"""
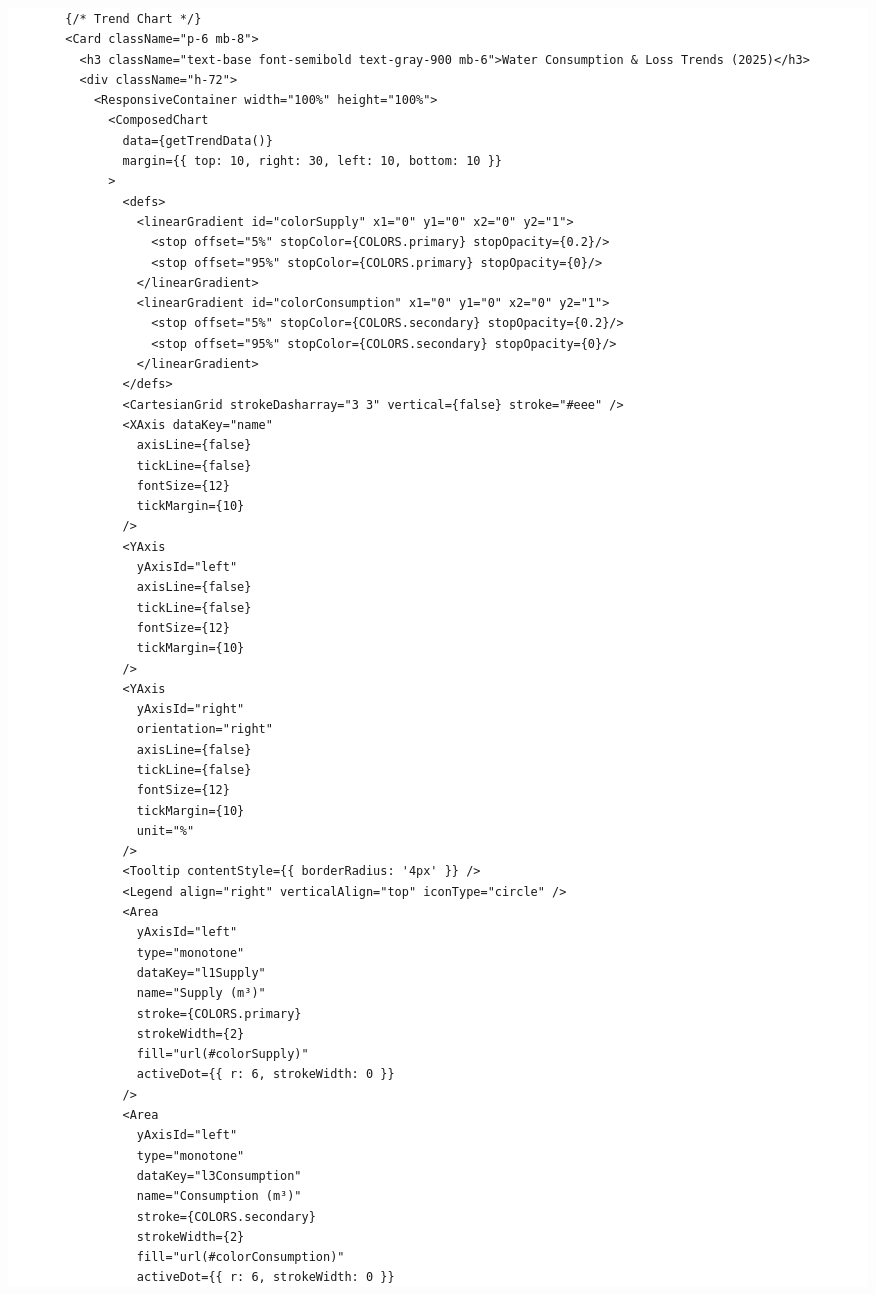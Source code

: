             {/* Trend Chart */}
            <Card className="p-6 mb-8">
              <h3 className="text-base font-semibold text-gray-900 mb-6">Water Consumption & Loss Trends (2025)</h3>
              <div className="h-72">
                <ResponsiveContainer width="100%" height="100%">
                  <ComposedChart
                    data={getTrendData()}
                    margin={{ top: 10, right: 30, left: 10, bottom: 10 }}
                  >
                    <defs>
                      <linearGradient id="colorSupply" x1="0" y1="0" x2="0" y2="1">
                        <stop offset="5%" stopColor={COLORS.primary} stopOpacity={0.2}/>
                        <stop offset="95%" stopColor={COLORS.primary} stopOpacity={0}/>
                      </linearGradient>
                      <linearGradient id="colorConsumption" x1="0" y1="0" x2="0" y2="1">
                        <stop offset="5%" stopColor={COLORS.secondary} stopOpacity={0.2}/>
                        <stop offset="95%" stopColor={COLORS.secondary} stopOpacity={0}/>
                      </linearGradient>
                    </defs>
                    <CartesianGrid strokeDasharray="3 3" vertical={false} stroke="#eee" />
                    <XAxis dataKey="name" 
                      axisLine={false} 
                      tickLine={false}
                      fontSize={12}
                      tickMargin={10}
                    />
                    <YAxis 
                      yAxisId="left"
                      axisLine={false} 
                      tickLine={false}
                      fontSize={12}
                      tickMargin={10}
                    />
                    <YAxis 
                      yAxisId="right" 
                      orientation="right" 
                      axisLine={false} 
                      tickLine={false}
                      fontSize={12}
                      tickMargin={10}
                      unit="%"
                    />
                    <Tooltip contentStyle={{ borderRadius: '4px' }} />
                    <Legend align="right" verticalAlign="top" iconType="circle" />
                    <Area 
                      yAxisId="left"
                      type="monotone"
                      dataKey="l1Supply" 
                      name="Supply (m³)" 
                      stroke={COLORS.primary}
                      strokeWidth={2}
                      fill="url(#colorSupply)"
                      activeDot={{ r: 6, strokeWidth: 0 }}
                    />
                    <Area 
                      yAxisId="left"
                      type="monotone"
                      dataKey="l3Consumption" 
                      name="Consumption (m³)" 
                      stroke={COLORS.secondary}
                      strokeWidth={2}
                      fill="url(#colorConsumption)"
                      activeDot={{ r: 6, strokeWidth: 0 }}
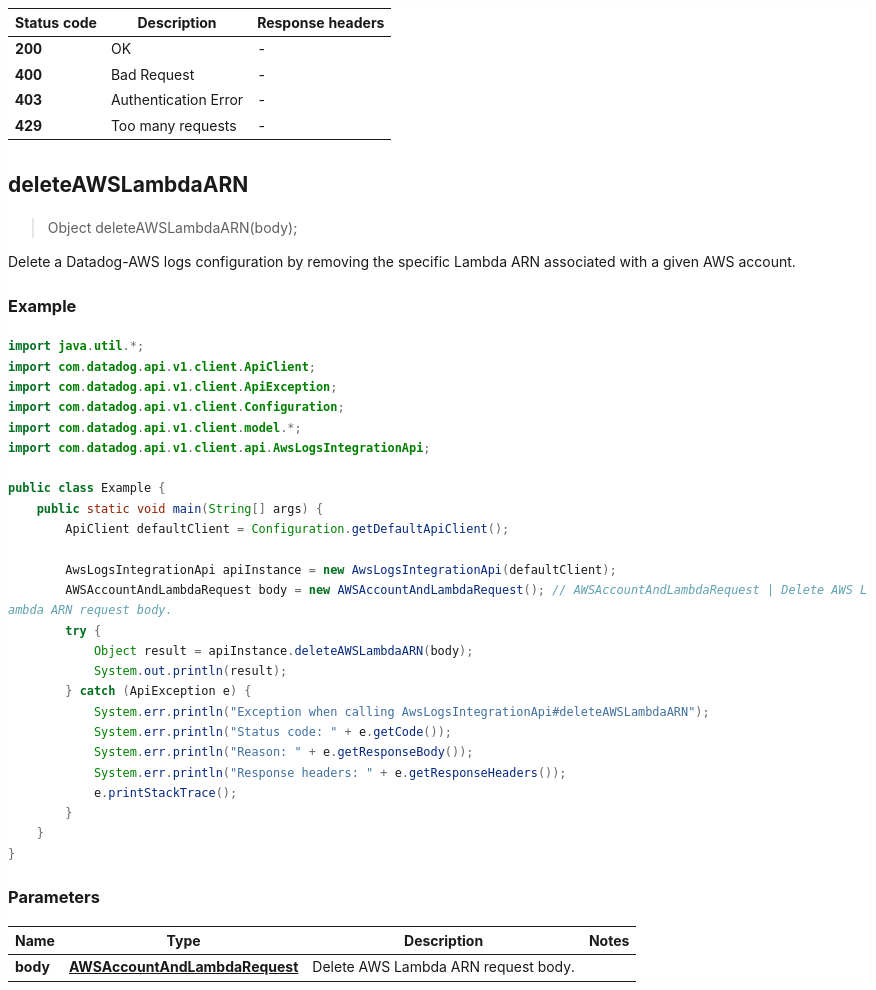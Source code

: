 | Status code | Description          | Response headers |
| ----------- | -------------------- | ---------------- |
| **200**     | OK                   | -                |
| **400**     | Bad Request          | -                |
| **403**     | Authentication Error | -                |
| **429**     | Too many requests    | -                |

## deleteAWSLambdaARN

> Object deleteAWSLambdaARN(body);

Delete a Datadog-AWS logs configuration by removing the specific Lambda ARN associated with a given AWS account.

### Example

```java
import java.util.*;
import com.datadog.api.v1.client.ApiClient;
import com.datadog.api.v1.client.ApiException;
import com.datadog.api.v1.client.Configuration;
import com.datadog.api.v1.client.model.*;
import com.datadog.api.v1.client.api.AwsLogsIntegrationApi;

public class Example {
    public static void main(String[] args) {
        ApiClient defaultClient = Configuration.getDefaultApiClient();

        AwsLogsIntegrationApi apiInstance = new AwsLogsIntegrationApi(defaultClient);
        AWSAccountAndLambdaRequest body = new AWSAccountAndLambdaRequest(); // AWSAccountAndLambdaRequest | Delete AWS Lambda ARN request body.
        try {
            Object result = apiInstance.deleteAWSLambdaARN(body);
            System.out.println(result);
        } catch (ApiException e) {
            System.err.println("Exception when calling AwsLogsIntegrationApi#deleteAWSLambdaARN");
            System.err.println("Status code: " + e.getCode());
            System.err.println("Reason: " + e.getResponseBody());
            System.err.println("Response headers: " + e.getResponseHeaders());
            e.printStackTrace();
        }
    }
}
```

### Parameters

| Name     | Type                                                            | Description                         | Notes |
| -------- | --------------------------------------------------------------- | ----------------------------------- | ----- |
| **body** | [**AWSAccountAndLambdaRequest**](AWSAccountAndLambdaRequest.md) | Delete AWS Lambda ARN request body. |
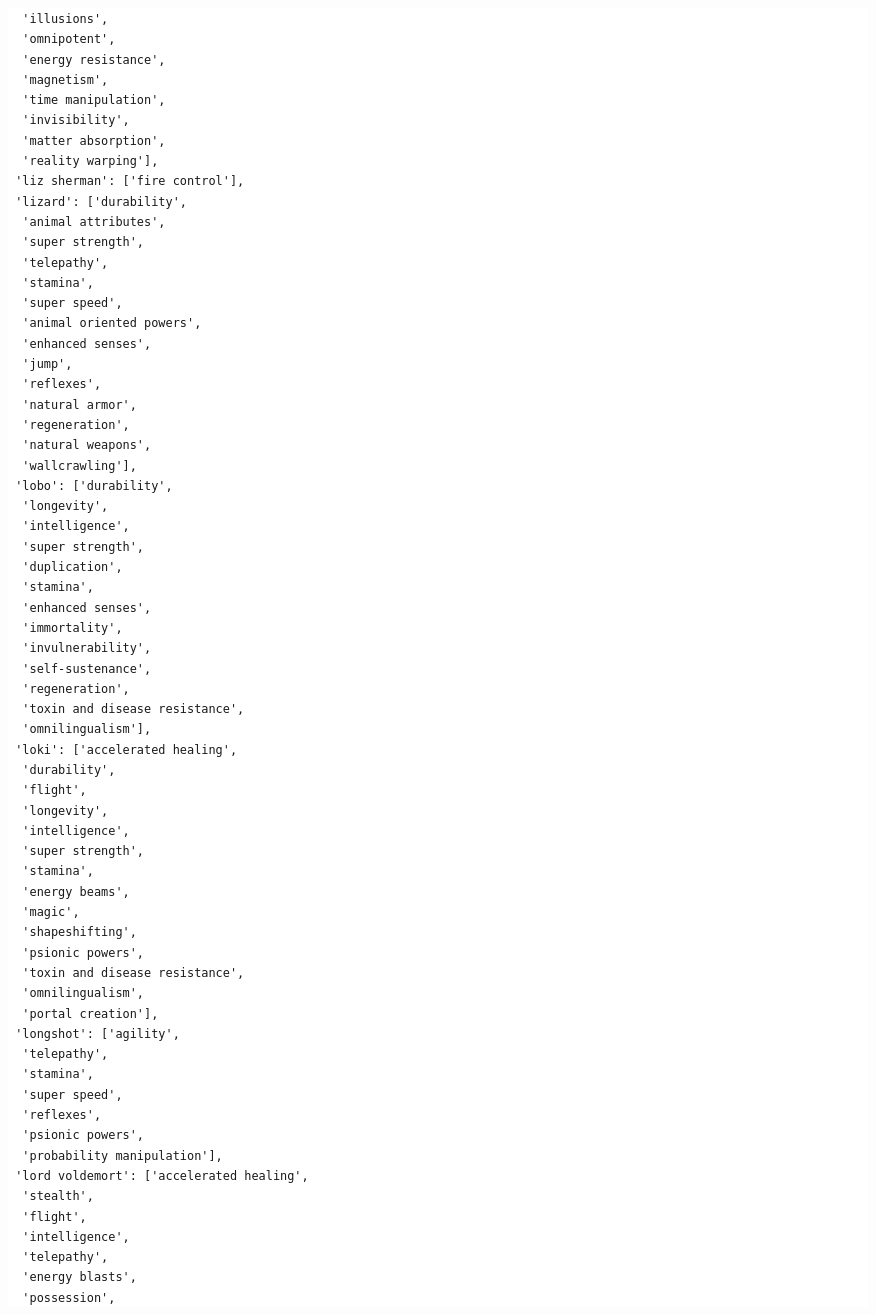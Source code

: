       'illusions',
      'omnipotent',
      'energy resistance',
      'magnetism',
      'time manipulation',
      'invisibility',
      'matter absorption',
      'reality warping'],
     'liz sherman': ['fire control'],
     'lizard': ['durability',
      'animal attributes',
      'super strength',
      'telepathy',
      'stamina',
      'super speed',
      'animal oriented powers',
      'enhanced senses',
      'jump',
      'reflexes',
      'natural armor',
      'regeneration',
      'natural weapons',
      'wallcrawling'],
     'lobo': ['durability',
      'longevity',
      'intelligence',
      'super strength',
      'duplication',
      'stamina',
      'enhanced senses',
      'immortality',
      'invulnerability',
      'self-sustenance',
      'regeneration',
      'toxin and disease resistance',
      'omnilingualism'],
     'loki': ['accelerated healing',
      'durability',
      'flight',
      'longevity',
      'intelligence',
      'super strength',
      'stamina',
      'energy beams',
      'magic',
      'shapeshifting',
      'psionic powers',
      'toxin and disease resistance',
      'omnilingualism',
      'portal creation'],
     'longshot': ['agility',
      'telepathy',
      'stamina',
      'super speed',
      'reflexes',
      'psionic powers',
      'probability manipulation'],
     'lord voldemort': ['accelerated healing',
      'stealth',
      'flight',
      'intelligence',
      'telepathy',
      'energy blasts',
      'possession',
"""
> Problem description: Copy all lines of the listing above that contain the string "secondary".

> Task output:
                        <stop offset="5%" stopColor={COLORS.secondary} stopOpacity={0.2}/>
                        <stop offset="95%" stopColor={COLORS.secondary} stopOpacity={0}/>
                      stroke={COLORS.secondary}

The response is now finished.